Patients often suffer from neuropathic pain, fatigue, depression and anxiety, which likewise severely affect quality of life.
Daily
Daily Management
Dietary management
Balanced nutrition, with high quality protein, low fat, low salt, low oil and high fiber diet.
Avoid spicy, stimulating and overly oily food, and do not overeat.
Quit smoking and drinking, and do not drink strong tea and coffee.
Life management
When the patient\’s limbs are weak and activities are easy to fall, protective measures should be strengthened to prevent head and limbs from trauma and fracture injuries caused by falling.
Control weight, avoid obesity to increase the activity burden and lower limb joint damage.
Psychological support
Family members should guide patients to correctly understand the disease and establish confidence in the treatment of the disease.
When patients are found to have obvious anxiety and depression, they should seek help from the medical staff for psychological counseling in time, so as not to affect the therapeutic effect due to psychological problems.
Disease monitoring
Patients taking oral antidepressants need regular monitoring of blood routine and liver function.
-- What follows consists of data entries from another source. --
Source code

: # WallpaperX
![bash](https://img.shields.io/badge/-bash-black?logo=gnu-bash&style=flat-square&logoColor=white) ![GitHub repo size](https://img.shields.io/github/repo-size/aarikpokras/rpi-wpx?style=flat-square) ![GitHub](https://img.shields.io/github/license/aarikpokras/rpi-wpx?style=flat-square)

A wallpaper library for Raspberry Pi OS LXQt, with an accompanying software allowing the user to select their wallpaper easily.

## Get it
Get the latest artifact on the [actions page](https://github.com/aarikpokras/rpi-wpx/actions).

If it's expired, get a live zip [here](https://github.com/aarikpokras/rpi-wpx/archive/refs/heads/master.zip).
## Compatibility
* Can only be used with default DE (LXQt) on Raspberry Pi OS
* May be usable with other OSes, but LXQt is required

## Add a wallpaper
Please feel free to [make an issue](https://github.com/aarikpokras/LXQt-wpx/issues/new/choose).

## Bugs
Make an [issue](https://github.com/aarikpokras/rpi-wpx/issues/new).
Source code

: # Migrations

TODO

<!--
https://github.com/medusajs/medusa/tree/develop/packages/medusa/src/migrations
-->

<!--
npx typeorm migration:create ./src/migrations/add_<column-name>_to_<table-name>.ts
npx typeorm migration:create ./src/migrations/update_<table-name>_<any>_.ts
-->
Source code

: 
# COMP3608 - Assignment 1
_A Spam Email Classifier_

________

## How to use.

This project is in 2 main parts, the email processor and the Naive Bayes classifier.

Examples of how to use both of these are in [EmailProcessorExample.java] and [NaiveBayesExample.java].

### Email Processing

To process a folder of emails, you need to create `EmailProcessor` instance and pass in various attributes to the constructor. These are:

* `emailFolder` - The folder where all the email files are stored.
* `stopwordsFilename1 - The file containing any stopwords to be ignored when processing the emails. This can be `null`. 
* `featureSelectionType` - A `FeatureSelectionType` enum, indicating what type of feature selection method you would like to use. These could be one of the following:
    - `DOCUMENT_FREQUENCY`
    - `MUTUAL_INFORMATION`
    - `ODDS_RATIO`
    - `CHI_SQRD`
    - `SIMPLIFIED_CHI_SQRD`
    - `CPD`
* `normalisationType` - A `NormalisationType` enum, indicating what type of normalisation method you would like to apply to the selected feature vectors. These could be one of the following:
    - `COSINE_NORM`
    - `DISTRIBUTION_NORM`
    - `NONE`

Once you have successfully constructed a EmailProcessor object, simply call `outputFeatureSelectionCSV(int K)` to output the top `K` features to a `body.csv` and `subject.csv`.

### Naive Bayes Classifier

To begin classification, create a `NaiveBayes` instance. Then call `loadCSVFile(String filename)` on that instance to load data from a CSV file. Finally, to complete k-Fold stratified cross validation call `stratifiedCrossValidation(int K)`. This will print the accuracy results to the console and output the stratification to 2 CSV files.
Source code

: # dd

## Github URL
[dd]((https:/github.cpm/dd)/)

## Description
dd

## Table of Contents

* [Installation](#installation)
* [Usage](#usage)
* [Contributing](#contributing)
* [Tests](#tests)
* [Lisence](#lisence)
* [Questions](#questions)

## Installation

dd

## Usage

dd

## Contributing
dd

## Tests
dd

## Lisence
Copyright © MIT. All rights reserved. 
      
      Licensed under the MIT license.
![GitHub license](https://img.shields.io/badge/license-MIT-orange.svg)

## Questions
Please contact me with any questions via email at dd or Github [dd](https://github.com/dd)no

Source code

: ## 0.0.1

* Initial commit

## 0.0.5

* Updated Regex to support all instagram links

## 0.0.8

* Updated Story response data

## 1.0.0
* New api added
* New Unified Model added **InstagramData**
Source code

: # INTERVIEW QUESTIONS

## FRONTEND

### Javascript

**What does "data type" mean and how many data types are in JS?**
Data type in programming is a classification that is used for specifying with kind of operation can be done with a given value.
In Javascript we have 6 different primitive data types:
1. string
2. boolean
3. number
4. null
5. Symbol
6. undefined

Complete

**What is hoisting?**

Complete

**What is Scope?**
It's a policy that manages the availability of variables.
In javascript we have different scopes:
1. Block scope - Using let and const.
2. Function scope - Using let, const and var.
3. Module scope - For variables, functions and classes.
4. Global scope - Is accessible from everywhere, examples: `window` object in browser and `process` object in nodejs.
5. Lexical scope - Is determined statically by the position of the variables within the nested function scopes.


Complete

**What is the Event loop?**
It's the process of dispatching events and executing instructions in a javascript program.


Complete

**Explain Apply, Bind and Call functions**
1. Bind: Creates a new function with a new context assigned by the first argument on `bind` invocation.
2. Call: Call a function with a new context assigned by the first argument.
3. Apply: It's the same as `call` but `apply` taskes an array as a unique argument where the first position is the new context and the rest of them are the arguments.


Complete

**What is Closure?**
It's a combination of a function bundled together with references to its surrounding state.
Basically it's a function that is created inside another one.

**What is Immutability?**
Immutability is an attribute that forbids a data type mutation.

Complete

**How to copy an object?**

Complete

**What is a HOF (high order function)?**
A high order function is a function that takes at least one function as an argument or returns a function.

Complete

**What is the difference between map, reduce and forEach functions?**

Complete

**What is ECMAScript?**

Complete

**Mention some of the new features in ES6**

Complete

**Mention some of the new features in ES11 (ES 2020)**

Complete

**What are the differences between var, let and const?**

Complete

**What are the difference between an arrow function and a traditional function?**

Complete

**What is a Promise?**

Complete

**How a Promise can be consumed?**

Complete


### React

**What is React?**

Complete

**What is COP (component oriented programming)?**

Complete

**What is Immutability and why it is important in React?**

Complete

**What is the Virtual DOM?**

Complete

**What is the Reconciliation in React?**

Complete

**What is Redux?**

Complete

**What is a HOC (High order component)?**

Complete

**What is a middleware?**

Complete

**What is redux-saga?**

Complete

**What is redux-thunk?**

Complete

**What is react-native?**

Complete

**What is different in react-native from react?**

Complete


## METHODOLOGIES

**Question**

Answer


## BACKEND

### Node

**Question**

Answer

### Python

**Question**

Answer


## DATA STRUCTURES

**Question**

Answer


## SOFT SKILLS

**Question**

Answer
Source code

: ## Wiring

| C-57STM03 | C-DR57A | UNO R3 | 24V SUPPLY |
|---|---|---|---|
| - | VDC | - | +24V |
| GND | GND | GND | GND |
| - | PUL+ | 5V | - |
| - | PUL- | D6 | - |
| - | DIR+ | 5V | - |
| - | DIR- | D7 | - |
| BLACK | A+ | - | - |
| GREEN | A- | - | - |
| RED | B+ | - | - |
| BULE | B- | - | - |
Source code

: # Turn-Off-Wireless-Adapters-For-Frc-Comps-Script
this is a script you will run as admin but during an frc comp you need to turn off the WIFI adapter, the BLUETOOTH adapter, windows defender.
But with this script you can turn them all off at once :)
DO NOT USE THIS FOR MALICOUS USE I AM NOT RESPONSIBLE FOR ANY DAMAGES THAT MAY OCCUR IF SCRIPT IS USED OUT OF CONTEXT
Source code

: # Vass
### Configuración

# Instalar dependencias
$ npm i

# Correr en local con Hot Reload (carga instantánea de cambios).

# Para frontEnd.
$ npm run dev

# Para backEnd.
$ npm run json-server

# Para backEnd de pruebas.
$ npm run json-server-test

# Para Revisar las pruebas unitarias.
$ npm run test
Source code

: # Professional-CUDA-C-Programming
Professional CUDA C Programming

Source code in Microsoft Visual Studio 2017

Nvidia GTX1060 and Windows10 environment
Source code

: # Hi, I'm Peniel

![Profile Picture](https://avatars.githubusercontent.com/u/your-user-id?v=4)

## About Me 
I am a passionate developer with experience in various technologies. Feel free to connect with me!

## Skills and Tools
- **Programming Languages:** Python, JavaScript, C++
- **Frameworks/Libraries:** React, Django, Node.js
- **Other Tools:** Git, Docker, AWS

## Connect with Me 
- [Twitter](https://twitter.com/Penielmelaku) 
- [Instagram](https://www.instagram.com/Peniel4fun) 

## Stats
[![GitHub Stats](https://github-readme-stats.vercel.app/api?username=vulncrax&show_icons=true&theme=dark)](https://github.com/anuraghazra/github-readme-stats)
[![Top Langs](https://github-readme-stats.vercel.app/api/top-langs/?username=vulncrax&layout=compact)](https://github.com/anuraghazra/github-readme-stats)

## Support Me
Patients\’ limb weakness and the progress of foot and ankle joint injury should be monitored.
Prevention
The disease is hereditary, and genetic counseling based on genetic diagnosis can effectively reduce the birth of children with the disease.
Patients should avoid the use of drugs with peripheral neurotoxic effects to avoid aggravating peripheral nerve damage, such as metronidazole, nucleoside analogs, and furotoxin, as well as chemotherapeutic drugs such as cisplatin, oxaliplatin, perphenazine, and paclitaxel derivatives [2].